Pakistan government intensifies search for suspected al-Qaida men in remote border region

? The Pakistani government intensified a dangerous hunt Thursday for 40 suspected al-Qaida men near the Afghan border, sending 100 more infantrymen to scour a mountainous border region inhabited by fiercely independent, armed tribesmen who often have al-Qaida sympathies.

The troops, backed by helicopters and armored vehicles, joined more than 500 other soldiers who have been in the area since Wednesday, when the suspected al-Qaida fighters opened fire on Pakistani soldiers, killing ten, including a captain and a major. More soldiers were wounded.

An army officer in the North West Frontier Province, who spoke on condition of anonymity, said soldiers were carrying out ID checks of those leaving or entering the area.

He said troops also destroyed a house where the fighters had hidden as a warning to those locals who support al-Qaida and Afghanistan’s ousted Taliban regime.
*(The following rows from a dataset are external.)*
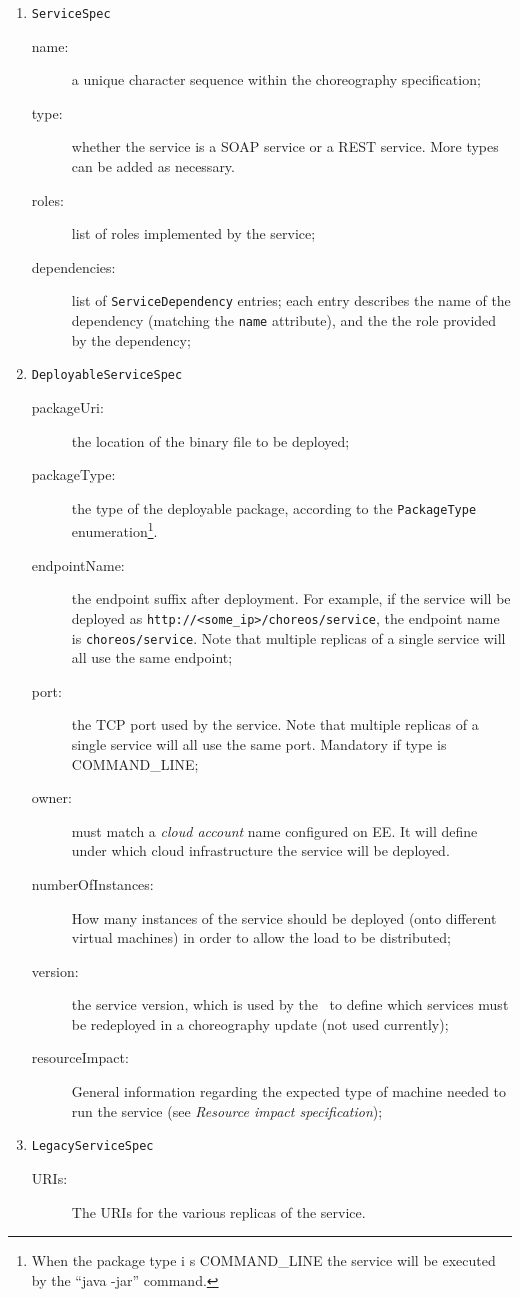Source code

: \begin{enumerate}

\item \verb!ServiceSpec!
	\begin{description}
		\item [name:] a unique character sequence within the choreography specification;
		\item [type:] whether the service is a SOAP service or a REST service. More types can be added as necessary.
		\item [roles:] list of roles implemented by the service;
		\item [dependencies:] list of \verb!ServiceDependency! entries; each entry describes the name of the dependency (matching the \verb!name! attribute), and the the role provided by the dependency;
	\end{description}

\item \verb!DeployableServiceSpec!
	\begin{description}
		\item [packageUri:] the location of the binary file to be deployed;
		\item [packageType:] the type of the deployable package, according to the \verb!PackageType! enumeration\footnote{When the package type i    s COMMAND\_LINE the service will be executed by the ``java -jar'' command.}.
		\item [endpointName:] the endpoint suffix after deployment. For example, if the service will be deployed as \verb!http://<some_ip>/choreos/service!, the endpoint name is \verb!choreos/service!. Note that multiple replicas of a single service will all use the same endpoint;
		\item [port:] the TCP port used by the service. Note that multiple replicas of a single service will all use the same port. Mandatory if type is COMMAND\_LINE;
		\item [owner:] must match a \emph{cloud account} name configured on EE. It will define under which cloud infrastructure the service will be deployed.
		\item [numberOfInstances:] How many instances of the service should be deployed (onto different virtual machines) in order to allow the load to be distributed;
		\item [version:] the service version, which is used by the \ee\ to define which services must be redeployed in a choreography update (not used currently); 
		\item [resourceImpact:] General information regarding the expected type of machine needed to run the service (see \emph{Resource impact specification});
	\end{description}

\item \verb!LegacyServiceSpec!
	\begin{description}
		\item [URIs:] The URIs for the various replicas of the service.
	\end{description}

\end{enumerate}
Pakistan military spokesman Gen. Rashid Quereshi said soldiers had arrested “some al-Qaida men” since Wednesday morning, but he refused to elaborate. It was not clear if those arrested were linked to Wednesday’s attack.
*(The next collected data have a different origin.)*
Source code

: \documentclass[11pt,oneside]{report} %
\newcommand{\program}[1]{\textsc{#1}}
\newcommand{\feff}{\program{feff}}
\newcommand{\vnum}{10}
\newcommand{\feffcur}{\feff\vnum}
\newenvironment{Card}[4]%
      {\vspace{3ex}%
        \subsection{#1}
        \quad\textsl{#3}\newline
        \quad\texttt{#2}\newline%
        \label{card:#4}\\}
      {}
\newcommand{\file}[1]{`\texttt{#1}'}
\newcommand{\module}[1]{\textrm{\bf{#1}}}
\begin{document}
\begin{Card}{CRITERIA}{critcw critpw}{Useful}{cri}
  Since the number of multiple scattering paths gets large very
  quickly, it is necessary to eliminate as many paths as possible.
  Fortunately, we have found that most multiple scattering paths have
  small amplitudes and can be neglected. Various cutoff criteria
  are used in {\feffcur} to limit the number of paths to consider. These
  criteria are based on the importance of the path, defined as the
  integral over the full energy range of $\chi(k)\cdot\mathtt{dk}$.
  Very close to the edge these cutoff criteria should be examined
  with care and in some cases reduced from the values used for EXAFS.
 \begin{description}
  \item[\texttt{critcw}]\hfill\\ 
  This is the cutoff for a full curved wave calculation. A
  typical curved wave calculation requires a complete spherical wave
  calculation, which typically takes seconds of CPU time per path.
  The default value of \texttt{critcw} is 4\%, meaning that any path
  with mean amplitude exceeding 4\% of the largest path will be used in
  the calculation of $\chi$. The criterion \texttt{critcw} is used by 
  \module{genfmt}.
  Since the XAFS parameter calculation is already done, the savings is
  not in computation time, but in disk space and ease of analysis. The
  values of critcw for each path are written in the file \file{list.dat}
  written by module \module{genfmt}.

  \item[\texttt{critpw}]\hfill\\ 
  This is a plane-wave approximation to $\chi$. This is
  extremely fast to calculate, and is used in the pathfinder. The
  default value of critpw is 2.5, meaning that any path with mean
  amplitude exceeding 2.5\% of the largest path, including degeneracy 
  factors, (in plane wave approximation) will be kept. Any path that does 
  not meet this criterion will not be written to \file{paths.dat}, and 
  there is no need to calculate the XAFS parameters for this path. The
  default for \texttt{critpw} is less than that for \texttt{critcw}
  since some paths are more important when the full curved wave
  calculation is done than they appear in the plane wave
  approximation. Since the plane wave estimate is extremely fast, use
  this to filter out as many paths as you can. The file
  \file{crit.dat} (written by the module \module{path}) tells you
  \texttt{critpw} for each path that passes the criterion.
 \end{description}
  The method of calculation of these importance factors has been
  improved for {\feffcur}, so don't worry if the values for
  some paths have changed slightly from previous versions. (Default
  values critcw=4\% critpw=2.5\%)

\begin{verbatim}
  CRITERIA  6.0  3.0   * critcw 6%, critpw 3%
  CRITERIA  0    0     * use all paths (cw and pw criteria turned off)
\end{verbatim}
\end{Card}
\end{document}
The fight broke out before dawn when soldiers approached a suspected al-Qaida hideout near the town of Wana, about 300 kilometers (190 miles) west of Islamabad, in South Waziristan, a mountainous area on the Afghan border dominated by tribal elders, largely outside the control of the Pakistani government.

More than 40 men attacked them with rocket-propelled grenades, assault rifles and hand grenades, the army said.

Officers said three al-Qaida fighters then engaged the army in a prolonged firefight while the others fled under cover of darkness. Two fighters were killed and one, a 15-year-old boy, was captured.

The fighters are believed to be Chechen members of al-Qaida who fled to Wana after the U.S. military’s Operation Anaconda in southeastern Afghanistan in March. The nationality of the captured teen-ager was not made public.

The Pakistani casualties were the first since President Gen. Pervez Musharraf, a key U.S. ally in the war on terror, deployed troops to the area, bordering the Afghan provinces of Paktia and Paktika, last year to intercept al-Qaida and Taliban members fleeing U.S. military attacks.

The United States put its forces in neighboring Afghanistan on alert to provide help if Pakistan requested it, but it had not, U.S. Gen. Richard Myers, chairman of the Joint Chiefs of Staff, said Wednesday.

“While U.S. forces were not involved in the fight, we appreciate the Pakistan army’s efforts to locate the al-Qaida,” Myers said.

In the tribal belt, Americans are often referred to as “the enemy” by even non-combatant local people and are clearly not welcome in the area.

“We will give full support to the Pakistan army in efforts to arrest al-Qaida men,” said Naseemulaah, a local tribal elder who uses only one name. “But no Americans should enter our area. We will not tolerate it.”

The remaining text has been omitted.